Let’s face it, the Edwards pick for vice president is the best that Kerry could have done. The New York Post’s fantastic announcing of Gephardt as the candidate was just that — a conservative pipe dream. Gephardt would have been a perfect foil — a stolid, colorless liberal who would bring along the votes of twelve labor leaders. Kerry would have proven he was afraid of Edwards’ charisma and the Republicans could coast through November.
But this is different. For all the GOP sneers about Edwards’ inexperience, this guy has exactly what the Republican ticket lacks — youth, charisma, sex appeal. If Republicans go back into their shell and complain about press coverage, this whole campaign is going to go up in smoke. (Remember, Bush has yet to win the popular vote.)
All of a sudden it’s starting to feel like 1992 again. The administration has done an absolutely terrific job — even better than Bush, Sr.’s winning the Gulf War. W. has responded heroically to September 11th. He has embarked on a daring expedition into Iraq that looks like it might pay off big-time. He’s done a magnificent job of pulling the economy out of a major slump. You couldn’t ask anything more.
Yet the Administration is still in danger of blowing this election because it can’t communicate. It has a tin ear. The day after the Edwards is nominated you pick up the paper and find that Bush has just turned down an invitation to speak at the NAACP’s annual convention. What is the matter with these people? Why not just kick a dog on the street and call in CNN to videotape the whole event? I’m sure there’s some obscure rationale about how the NAACP did something to Bush somewhere and this is just payback, but who cares? The important thing is 200 million Americans will get the message, “Bush doesn’t like African Americans.” African Americans don’t care — they’re going to vote 90 percent Democratic anyway. It’s all those good-hearted people in the middle who don’t really care one way or the other but just want to see people play fair — they’re the ones who will be affected. Bush doesn’t like black people. That’s not nice. I think I’ll vote Democratic.

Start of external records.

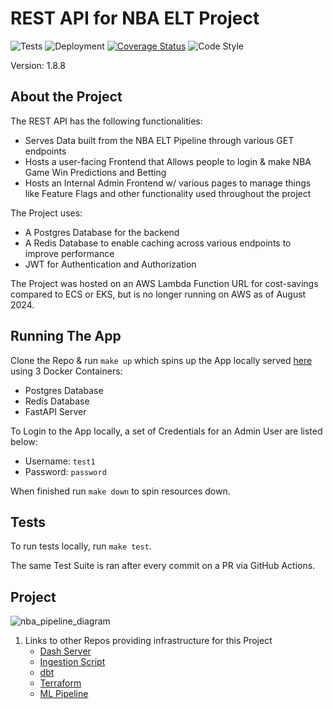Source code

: # REST API for NBA ELT Project
![Tests](https://github.com/jyablonski/nba_elt_rest_api/actions/workflows/test.yaml/badge.svg) ![Deployment](https://github.com/jyablonski/nba_elt_rest_api/actions/workflows/deploy.yaml/badge.svg) [![Coverage Status](https://coveralls.io/repos/github/jyablonski/nba_elt_rest_api/badge.svg?branch=master)](https://coveralls.io/github/jyablonski/nba_elt_rest_api?branch=master) ![Code Style](https://img.shields.io/badge/code%20style-black-000000.svg)

Version: 1.8.8

## About the Project

The REST API has the following functionalities:
- Serves Data built from the NBA ELT Pipeline through various GET endpoints
- Hosts a user-facing Frontend that Allows people to login & make NBA Game Win Predictions and Betting
- Hosts an Internal Admin Frontend w/ various pages to manage things like Feature Flags and other functionality used throughout the project

The Project uses:
- A Postgres Database for the backend
- A Redis Database to enable caching across various endpoints to improve performance
- JWT for Authentication and Authorization

The Project was hosted on an AWS Lambda Function URL for cost-savings compared to ECS or EKS, but is no longer running on AWS as of August 2024.

## Running The App
Clone the Repo & run `make up` which spins up the App locally served [here](http://localhost:8080/) using 3 Docker Containers:
- Postgres Database
- Redis Database
- FastAPI Server

To Login to the App locally, a set of Credentials for an Admin User are listed below:
- Username: `test1`
- Password: `password`

When finished run `make down` to spin resources down.

## Tests
To run tests locally, run `make test`.

The same Test Suite is ran after every commit on a PR via GitHub Actions.

## Project
![nba_pipeline_diagram](https://github.com/jyablonski/nba_elt_rest_api/assets/16946556/12d00fcf-1d5a-4ced-a392-b7a8de239ff2)

1. Links to other Repos providing infrastructure for this Project
    * [Dash Server](https://github.com/jyablonski/nba_elt_dashboard)
    * [Ingestion Script](https://github.com/jyablonski/nba_elt_ingestion)
    * [dbt](https://github.com/jyablonski/nba_elt_dbt)
    * [Terraform](https://github.com/jyablonski/aws_terraform)
    * [ML Pipeline](https://github.com/jyablonski/nba_elt_mlflow)
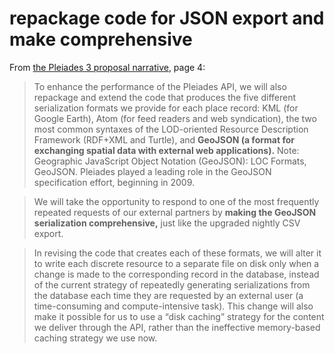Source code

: # repackage code for JSON export and make comprehensive

From [the Pleiades 3 proposal narrative](http://pleiades.stoa.org/files/pleiades-3-2015/proposal.pdf), page 4:

> To enhance the performance of the Pleiades API, we will also repackage and extend the code that produces the five different serialization formats we provide for each place record: KML (for Google Earth), Atom (for feed readers and web syndication), the two most common syntaxes of the LOD-oriented Resource Description Framework (RDF+XML and Turtle), and **GeoJSON (a format for exchanging spatial data with external web applications).** Note: Geographic JavaScript Object Notation (GeoJSON): LOC Formats, GeoJSON. Pleiades played a leading role in the GeoJSON specification effort, beginning in 2009.

> We will take the opportunity to respond to one of the most frequently repeated requests of our external partners by **making the GeoJSON serialization comprehensive,** just like the upgraded nightly CSV export.

> In revising the code that creates each of these formats, we will alter it to write each discrete resource to a separate file on disk only when a change is made to the corresponding record in the database, instead of the current strategy of repeatedly generating serializations from the database each time they are requested by an external user (a time-consuming and compute-intensive task). This change will also make it possible for us to use a “disk caching” strategy for the content we deliver through the API, rather than the ineffective memory-based caching strategy we use now.

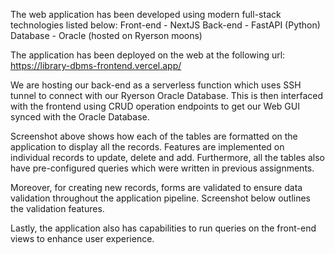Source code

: The web application has been developed using modern full-stack technologies listed below:
Front-end - NextJS
Back-end - FastAPI (Python)
Database - Oracle (hosted on Ryerson moons)

The application has been deployed on the web at the following url:
https://library-dbms-frontend.vercel.app/

We are hosting our back-end as a serverless function which uses SSH tunnel to connect with our Ryerson Oracle Database. This is then interfaced with the frontend using CRUD operation endpoints to get our Web GUI synced with the Oracle Database.

Screenshot above shows how each of the tables are formatted on the application to display all the records. Features are implemented on individual records to update, delete and add. Furthermore, all the tables also have pre-configured queries which were written in previous assignments.
				
Moreover, for creating new records, forms are validated to ensure data validation throughout the application pipeline. Screenshot below outlines the validation features.


Lastly, the application also has capabilities to run queries on the front-end views to enhance user experience.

Even Maureen Dowd is starting to feel sorry for Bush. In a marvelous column Thursday where she finally started getting sick of Teresa Heinz’s European snobbery, Dowd was forlornly offering Bush advice:
This is the way it’s going to be until November. Nobody on the Bush team has the slightest capability of dealing with the press. Edwards gets 91 percent favorable coverage from reporters — the highest figure ever and it will probably get better. Kerry and Edwards are beginning to key into that great Entertainment Central. Rock ‘n’ roll concerts in Radio City, Michael Moore, the Howard Stern stuff — Republicans may turn up their noses at all this, but it will add up. This is just what doomed George Bush, Sr. Bill Clinton played his saxophone on MTV while President George Bush had trouble comprehending a scanner in a checkout line. Clinton and Gore managed to cast themselves as a couple of hip new guys with something interesting to say. It wasn’t true but it worked. Now Kerry and Edwards are doing the same thing.
So here’s the deal. Let’s take Al D’Amato’s advice and relieve Dick Cheney of his responsibilities, putting John McCain on the ticket in his place. Oh, I know Republicans are supposed to be loyal and not screw their buddies, but this is hardball. Jack Welsh didn’t make GE into the greatest company in the world by sticking with failing executives for sentimental reasons. Party insiders will say we’re panicking and this will only make things worse, but that’s what they said in 1992 about replacing Dan Quayle — who was always a drag on the ticket — and look what happened.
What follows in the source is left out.